Starting Time 活動開始時間

March 11, 2026 at 10:00 PM UTC

(In your time zone. 閣下所在時區)

March 11, 2026 at 12:00 PM HST

(In the event local time zone. 活動所在時區)

Participants 嘉賓

Ben Parker, AIA, is an Assistant Professor in Comprehensive Design at the UH Mānoa School of Architecture and the founder of OBP Design. His urban design research concerns idealized global imperatives and their localized implementations, with a specific focus on urban conservation in China. He is currently at Tongji University in Shanghai as part of the School of Architecture’s Global Track program. He practices as a licensed architect in Hawaiʻi and Texas and is fluent in Mandarin Chinese.

Discussant: Dr. Boya Guo is a Research Professor in the Department of Urban Planning at Tongji University.

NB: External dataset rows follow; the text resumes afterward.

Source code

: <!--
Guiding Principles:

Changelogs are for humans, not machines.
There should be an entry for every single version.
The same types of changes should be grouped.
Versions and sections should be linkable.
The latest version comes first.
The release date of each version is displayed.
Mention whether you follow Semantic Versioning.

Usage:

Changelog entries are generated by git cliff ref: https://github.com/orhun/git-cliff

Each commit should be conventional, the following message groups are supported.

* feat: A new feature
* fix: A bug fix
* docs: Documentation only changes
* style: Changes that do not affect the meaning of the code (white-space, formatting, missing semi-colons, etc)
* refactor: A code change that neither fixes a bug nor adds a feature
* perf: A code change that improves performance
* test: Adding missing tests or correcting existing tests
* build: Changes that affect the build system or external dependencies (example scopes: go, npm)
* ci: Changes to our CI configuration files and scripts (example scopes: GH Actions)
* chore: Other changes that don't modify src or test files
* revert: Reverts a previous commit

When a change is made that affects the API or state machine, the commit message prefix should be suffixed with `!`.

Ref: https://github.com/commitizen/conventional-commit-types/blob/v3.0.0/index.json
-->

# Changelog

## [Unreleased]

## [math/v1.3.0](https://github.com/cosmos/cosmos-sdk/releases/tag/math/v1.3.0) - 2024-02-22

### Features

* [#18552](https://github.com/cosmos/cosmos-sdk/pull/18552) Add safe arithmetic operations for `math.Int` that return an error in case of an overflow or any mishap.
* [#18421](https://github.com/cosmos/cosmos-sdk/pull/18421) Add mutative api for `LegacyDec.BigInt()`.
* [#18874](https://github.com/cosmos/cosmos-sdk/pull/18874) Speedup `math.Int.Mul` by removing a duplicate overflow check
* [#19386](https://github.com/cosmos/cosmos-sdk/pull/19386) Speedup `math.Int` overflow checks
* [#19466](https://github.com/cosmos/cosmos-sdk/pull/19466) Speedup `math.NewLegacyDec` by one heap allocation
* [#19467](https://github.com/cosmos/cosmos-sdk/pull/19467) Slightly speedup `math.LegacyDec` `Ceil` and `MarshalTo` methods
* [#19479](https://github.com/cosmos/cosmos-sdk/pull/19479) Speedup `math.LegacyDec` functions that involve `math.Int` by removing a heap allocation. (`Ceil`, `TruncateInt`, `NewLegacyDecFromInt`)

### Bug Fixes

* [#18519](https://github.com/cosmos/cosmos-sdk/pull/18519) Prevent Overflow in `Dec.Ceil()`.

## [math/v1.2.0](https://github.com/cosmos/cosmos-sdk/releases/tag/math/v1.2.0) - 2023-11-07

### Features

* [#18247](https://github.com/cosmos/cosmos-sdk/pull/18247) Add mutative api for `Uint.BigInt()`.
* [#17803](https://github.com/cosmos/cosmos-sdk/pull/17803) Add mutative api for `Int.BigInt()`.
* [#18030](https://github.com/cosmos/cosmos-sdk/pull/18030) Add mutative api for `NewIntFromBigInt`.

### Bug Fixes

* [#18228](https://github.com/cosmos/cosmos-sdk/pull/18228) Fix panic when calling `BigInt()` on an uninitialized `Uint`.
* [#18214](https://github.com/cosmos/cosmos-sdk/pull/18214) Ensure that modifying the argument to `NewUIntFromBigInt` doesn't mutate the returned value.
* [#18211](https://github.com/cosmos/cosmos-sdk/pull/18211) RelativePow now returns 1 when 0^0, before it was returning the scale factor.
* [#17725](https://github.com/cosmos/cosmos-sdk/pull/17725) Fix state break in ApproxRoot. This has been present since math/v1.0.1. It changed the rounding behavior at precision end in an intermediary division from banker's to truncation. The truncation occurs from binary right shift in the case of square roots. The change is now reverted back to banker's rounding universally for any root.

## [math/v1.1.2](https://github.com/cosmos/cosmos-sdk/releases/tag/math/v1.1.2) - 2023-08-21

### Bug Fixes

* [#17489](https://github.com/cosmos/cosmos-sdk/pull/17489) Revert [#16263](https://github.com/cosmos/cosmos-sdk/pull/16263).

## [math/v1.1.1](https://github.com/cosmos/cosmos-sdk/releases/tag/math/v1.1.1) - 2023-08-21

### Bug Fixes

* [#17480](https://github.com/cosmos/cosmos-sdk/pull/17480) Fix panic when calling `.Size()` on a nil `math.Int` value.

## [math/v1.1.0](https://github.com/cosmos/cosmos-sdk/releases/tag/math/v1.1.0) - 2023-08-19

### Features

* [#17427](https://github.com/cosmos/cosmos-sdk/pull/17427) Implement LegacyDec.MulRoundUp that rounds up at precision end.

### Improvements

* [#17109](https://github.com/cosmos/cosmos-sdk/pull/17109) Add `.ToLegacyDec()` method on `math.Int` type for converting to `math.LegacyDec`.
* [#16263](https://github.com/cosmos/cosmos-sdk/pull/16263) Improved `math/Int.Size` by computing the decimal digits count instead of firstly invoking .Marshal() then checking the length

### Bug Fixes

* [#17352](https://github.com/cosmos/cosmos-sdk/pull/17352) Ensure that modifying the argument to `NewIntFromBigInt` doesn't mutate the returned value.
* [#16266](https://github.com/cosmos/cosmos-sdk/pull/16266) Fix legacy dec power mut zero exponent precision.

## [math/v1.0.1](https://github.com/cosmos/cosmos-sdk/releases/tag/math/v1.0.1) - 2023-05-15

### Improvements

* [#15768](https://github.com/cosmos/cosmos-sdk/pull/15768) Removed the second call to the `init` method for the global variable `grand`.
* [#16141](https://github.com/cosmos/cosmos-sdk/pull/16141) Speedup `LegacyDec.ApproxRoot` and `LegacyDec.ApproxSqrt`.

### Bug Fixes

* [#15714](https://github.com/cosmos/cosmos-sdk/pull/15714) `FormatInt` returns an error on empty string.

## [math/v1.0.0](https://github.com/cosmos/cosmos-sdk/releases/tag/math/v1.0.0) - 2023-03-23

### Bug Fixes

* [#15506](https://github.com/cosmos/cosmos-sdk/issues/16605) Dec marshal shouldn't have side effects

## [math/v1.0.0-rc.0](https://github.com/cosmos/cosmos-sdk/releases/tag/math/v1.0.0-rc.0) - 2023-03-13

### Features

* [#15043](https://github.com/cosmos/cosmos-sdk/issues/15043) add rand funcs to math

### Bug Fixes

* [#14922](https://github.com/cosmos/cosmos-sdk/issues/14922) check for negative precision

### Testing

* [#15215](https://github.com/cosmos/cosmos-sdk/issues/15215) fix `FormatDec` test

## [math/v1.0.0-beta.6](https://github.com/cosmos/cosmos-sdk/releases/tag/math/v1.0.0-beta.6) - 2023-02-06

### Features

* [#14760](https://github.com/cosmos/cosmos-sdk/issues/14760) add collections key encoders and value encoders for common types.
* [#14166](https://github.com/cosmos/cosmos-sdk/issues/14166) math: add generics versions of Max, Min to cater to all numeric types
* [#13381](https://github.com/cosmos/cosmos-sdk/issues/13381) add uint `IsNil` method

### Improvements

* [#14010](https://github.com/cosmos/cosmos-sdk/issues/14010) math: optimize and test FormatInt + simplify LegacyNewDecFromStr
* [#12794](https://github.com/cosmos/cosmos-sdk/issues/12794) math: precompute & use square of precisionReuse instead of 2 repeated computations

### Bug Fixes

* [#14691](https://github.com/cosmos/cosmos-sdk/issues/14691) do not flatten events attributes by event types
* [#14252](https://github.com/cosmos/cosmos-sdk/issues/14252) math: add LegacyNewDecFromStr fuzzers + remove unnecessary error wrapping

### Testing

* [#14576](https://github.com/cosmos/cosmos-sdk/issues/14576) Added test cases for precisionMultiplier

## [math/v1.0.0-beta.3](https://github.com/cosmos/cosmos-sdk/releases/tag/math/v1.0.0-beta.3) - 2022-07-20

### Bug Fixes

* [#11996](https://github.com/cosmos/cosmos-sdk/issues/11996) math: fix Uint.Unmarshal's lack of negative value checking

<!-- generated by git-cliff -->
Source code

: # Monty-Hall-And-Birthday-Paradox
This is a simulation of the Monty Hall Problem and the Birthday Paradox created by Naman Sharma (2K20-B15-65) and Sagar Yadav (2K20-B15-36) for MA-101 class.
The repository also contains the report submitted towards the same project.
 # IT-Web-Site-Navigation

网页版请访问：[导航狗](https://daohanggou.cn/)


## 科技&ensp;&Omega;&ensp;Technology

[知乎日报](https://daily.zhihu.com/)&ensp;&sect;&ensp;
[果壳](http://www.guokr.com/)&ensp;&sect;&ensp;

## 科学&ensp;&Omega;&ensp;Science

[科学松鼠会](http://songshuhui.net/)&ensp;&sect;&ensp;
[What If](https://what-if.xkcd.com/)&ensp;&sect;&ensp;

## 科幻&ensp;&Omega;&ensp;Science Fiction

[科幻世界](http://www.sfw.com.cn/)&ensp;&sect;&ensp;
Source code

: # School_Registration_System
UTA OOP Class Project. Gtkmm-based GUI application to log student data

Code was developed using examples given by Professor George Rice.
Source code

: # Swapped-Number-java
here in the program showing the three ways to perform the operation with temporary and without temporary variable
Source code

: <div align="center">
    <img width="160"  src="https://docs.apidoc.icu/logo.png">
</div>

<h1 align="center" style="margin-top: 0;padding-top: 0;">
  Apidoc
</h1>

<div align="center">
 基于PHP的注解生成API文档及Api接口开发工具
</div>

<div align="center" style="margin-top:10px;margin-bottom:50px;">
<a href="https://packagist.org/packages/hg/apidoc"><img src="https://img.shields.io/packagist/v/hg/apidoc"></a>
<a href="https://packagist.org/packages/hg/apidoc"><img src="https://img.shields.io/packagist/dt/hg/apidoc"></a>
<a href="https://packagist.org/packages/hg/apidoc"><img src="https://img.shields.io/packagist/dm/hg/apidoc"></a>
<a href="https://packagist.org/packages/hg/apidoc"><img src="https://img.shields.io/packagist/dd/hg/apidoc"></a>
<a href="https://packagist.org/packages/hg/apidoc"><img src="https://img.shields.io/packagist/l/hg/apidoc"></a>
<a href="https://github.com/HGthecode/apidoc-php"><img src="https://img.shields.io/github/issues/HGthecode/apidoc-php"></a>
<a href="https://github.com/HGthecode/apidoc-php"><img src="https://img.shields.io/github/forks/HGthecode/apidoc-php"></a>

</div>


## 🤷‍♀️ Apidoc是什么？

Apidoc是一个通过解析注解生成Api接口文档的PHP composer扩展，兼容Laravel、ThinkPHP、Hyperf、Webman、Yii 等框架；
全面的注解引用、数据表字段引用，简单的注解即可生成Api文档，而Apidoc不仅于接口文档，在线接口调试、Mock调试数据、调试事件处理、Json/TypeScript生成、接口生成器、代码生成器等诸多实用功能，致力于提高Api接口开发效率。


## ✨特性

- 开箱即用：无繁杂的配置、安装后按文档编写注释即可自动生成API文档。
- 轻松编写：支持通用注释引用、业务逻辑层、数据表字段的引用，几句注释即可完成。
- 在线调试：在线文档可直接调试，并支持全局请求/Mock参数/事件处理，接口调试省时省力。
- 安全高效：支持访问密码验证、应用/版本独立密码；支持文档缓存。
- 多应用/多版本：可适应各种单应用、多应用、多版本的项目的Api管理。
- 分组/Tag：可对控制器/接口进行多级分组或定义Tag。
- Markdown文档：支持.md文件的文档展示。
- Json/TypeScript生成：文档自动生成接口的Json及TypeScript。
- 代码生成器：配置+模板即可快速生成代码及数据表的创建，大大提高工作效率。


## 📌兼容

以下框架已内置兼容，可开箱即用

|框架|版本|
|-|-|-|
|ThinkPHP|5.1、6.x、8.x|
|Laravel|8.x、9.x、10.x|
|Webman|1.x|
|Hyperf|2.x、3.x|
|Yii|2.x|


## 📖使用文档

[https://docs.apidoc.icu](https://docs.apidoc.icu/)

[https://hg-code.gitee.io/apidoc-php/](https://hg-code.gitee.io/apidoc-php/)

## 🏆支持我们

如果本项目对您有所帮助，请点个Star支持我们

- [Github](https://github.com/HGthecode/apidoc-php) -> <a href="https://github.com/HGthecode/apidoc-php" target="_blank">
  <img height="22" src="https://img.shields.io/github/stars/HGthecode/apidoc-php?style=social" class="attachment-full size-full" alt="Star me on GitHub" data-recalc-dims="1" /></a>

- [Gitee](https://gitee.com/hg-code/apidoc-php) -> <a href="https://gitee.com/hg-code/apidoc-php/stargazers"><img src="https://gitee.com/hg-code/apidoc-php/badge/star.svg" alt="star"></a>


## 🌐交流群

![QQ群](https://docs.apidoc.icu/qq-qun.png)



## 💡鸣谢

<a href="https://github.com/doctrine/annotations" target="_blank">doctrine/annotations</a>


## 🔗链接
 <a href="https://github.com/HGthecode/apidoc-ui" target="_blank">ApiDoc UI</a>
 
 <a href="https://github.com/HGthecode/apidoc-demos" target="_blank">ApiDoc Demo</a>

She received her doctorate from Harvard Graduate School of Design in 2022. Her research explores the intersection of heritage conservation and urban studies, with a specific focus on heritage theory, governance, and the history of cartography. She is particularly interested in the dynamic relationship between cultural power and the historic built environment within today's consumer and media-driven society.

Moderator: Kate A. Lingley is Associate Professor of Art History at UH Mānoa. Her research focuses on Buddhist votive sculpture of the Northern and Southern Dynasties period, with a particular interest in the social history of religious art in medieval China. She is currently working on a book manuscript on the lives of Buddhist women in medieval China, as seen through the votive monuments they dedicated, and an edited collection on the epigraphic evidence for women’s role in early Buddhism across Asia.

 

Organizers 主協辦機構

University of Hawai'i at Manoa Center for Chinese Studies

Director, Ming-Bao Yue

Associate Director, Ni Zhang

Academic Support Specialist, Adriana Choi

Mode 活動形式
Online
Venue 地點
Zoom
Languages 語言
English
Description 詳情

This research investigates how the buffer zone, a heritage concept designed to preserve sensitive sites, has been misapplied in urban conservation contexts, undermining the very heritage it was designed to protect. Using a combination of archival documents, historical research, aerial imagery, and on-site reconnaissance, this paper demonstrates that the buffer zone surrounding Zhongyue Temple, originally intended to safeguard the temple’s integrity, instead became a mechanism for urban clearance and erasure of historical layers. This leads to a broader investigation of the buffer zone as heritage mechanism, tracing its evolution from ecological to urban conservation within the United Nations Educational, Scientific and Cultural Organization (UNESCO). While buffer zones have been used for positive effect in ecological and archaeological conservation, when applied to historic urban landscapes or more complex traditional environments, buffer zones in several instances have resulted in the demolition or near-demolition of historically significant structures and settlement patterns.

To translate past to present with more verisimilitude, UNESCO should reconcile the recent implementation of buffer zones with the organization's stated historic urban landscape approach. Anything less would, to paraphrase the Venice Charter, fail to hand heritage on in the full richness of its authenticity.